CRAB SWARM!

Me if I saw a crab swarm in real life.
Me, if I saw a crab swarm in real life.

It is no secret that I find many denizens of the deep icky. Crustaceans are among them. But this video of a swarm of crabs is both beguiling and horrifying. TEEMING MASSES OF CRABS WALKING AND SWIMMING ACROSS THE SEA FLOOR.

Due to a wonderful confluence of ocean physics, seamounts are biological hotspots. Currents formed by upwelling and tides can bring deep nutrients up the slopes of these underwater mountains, and is probably what attracted the red pelagic crab, Pleuroncodes planipes, to this very location. Crabs live for the NOMS. Peak crab density is 77 crabs per square meter, roughly equivalent to having 77 one-inch sized crabs scuttling across a 4-person dining room table! Depending on how much you love seafood, this would either make or break your seafood dinner party.

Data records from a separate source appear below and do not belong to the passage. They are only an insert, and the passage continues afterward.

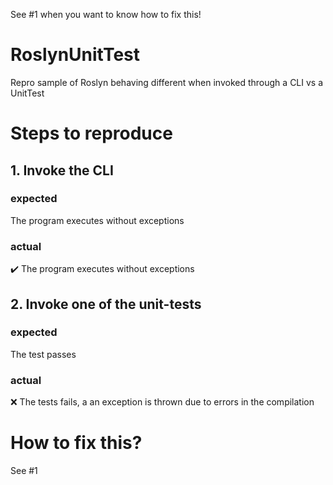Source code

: See #1 when you want to know how to fix this!

# RoslynUnitTest
Repro sample of Roslyn behaving different when invoked through a CLI vs a UnitTest

# Steps to reproduce

## 1. Invoke the CLI
### expected
The program executes without exceptions
### actual
✔️ The program executes without exceptions


## 2. Invoke one of the unit-tests
### expected
The test passes
### actual
❌ The tests fails, a an exception is thrown due to errors in the compilation

# How to fix this?

See #1
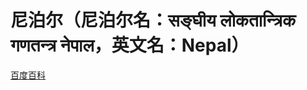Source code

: # 尼泊尔（尼泊尔名：सङ्घीय लोकतान्त्रिक गणतन्त्र नेपाल，英文名：Nepal）

[百度百科](https://baike.baidu.com/item/%E5%B0%BC%E6%B3%8A%E5%B0%94/121885)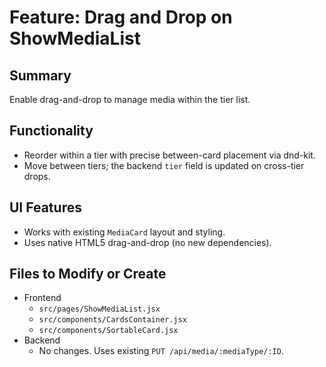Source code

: # Feature: Drag and Drop on ShowMediaList

## Summary
Enable drag-and-drop to manage media within the tier list.

## Functionality
- Reorder within a tier with precise between-card placement via dnd-kit.
- Move between tiers; the backend `tier` field is updated on cross-tier drops.

## UI Features
- Works with existing `MediaCard` layout and styling.
- Uses native HTML5 drag-and-drop (no new dependencies).

## Files to Modify or Create
- Frontend
  - `src/pages/ShowMediaList.jsx`
  - `src/components/CardsContainer.jsx`
  - `src/components/SortableCard.jsx`
- Backend
  - No changes. Uses existing `PUT /api/media/:mediaType/:ID`.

The crabs also exhibited classic swarm behavior, where many animals moved together as a singular creepy mass and smaller groups of crabs merged with larger ones. Swarms may also have an important ecological function. This crab swarm stirred the benthic muck at the seafloor, creating a turbid cloud of sediment and nutrients 4-10 m high that could be used by other organisms. Be still my physical oceanography heart, but could the swarm also cause the little dips in seawater temperature and salinity near the seafloor? We can’t tell unless comparing to other swarmless casts, but it be a lot would be cooler if they did.

Fig-10

Want to know more about this crustacean chase? Check out the video below.

 

REFERENCES:

Pineda J, Cho W, Starczak V, Govindarajan AF, Guzman HM, Girdhar Y, Holleman RC, Churchill J, Singh H, Ralston DK. (2016) A crab swarm at an ecological hotspot: patchiness and population density from AUV observations at a coastal, tropical seamount. PeerJ 4:e1770https://doi.org/10.7717/peerj.1770

7 Replies to “CRAB SWARM!”

  1. The actual CTD cast stopped about 15 m above the bottom, and unfortunately the Res Tech of the M/V Alucia was reluctant to get it closer to the bottom! Bummer… We took other casts, and we might take a look at your idea. JP

  2. I know, it is like Sophie’s choice.. Obviously, there is in internal tide moving, the oxycline up and down..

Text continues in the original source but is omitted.